At the higher positions the soil is drained well enough to grow crops and people have used these soils to produce food since the Middle Ages. As coversand is generally infertile, early farmers used a special way of preparing and applying manure, called ‘plaggen management’. The two figures below show how this plaggen management operated and what the resulting soil looks like.
Sod ‘plaggen’ cutting from the heath for use as bedding in stables. At night, the sheep were kept on this plaggen bedding, some sand, forest litter and sand were usually added, and this mixture was removed once or twice a year and spread on the arable fields, as manure. This special way of preparing and applying manure – ‘the plaggen agricultural system’ – was performed in the Netherlands until ~1900. From the 20th century onwards artificial fertilizers are used to fertilize arable fields.
The lower positions where the groundwater table can be found within the upper 50 cm are unsuitable to use as arable land. These imperfectly drained soils were used as pastures for cattle grazing and hay production.
The farms were always built at the boundary between low and high topographical/hydrological conditions: 1) to have easy access to groundwater, 2) to have a dry house during wet periods, and 3) to be near the arable fields as possible (everything had to be done with horse power!).
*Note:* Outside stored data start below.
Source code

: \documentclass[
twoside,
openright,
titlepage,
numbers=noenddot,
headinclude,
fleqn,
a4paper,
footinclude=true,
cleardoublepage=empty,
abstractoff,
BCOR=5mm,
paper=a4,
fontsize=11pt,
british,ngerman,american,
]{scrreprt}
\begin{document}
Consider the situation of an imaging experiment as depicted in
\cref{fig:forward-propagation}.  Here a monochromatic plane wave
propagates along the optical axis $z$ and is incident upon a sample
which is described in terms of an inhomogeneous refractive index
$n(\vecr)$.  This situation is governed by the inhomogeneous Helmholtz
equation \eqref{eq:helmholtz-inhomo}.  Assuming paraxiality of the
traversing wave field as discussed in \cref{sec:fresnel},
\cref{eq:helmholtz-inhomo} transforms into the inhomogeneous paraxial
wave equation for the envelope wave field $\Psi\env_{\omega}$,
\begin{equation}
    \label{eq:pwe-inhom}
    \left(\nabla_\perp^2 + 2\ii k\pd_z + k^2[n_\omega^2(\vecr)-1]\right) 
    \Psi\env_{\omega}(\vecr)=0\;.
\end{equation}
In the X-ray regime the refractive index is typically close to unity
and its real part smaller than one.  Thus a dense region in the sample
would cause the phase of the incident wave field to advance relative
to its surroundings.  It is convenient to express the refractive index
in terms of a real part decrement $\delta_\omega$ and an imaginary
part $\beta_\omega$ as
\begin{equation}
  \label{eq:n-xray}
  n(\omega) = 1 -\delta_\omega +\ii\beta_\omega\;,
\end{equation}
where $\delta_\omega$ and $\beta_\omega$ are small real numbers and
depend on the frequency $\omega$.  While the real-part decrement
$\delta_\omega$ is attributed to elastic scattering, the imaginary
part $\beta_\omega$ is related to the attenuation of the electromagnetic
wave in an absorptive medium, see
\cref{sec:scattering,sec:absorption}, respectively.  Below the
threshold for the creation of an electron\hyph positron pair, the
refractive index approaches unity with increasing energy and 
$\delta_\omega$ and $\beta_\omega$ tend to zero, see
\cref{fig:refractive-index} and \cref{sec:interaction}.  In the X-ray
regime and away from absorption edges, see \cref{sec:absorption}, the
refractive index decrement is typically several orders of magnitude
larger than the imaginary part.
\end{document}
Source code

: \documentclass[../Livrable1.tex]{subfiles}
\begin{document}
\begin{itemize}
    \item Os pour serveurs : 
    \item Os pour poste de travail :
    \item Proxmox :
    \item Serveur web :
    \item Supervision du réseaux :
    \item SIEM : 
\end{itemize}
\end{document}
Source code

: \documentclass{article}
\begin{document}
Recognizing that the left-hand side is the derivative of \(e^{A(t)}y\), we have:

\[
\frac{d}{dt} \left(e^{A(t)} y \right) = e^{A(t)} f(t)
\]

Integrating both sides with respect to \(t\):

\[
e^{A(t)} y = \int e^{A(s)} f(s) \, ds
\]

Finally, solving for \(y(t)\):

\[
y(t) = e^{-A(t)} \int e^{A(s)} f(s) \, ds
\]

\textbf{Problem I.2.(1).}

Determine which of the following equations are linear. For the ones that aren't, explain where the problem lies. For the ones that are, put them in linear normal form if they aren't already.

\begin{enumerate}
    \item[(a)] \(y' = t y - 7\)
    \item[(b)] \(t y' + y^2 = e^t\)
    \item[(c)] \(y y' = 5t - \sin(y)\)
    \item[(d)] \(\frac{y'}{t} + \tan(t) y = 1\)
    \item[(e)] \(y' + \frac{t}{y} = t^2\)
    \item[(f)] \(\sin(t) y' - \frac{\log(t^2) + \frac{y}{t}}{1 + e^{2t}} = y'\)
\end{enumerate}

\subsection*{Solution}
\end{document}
Typical northwestern European anthropogenic (i.e. man-made) plaggen soil.The thick dark topsoil is the result of adding plaggen manure to the soil for several centuries. Because the plaggen manure contained a fair amount of mineral particles (i.e. sand grains), the surface of the fields was raised. Nowadays these old arable fields (often still in use) are visible as low mounds in the landscape.

Point of interest 2: De Kraats

You found point of interest 2! You came down the Wageningen Mountain into the Gelderse Vallei (did you notice?). Here a thick layer of coversand (10–20 m) is…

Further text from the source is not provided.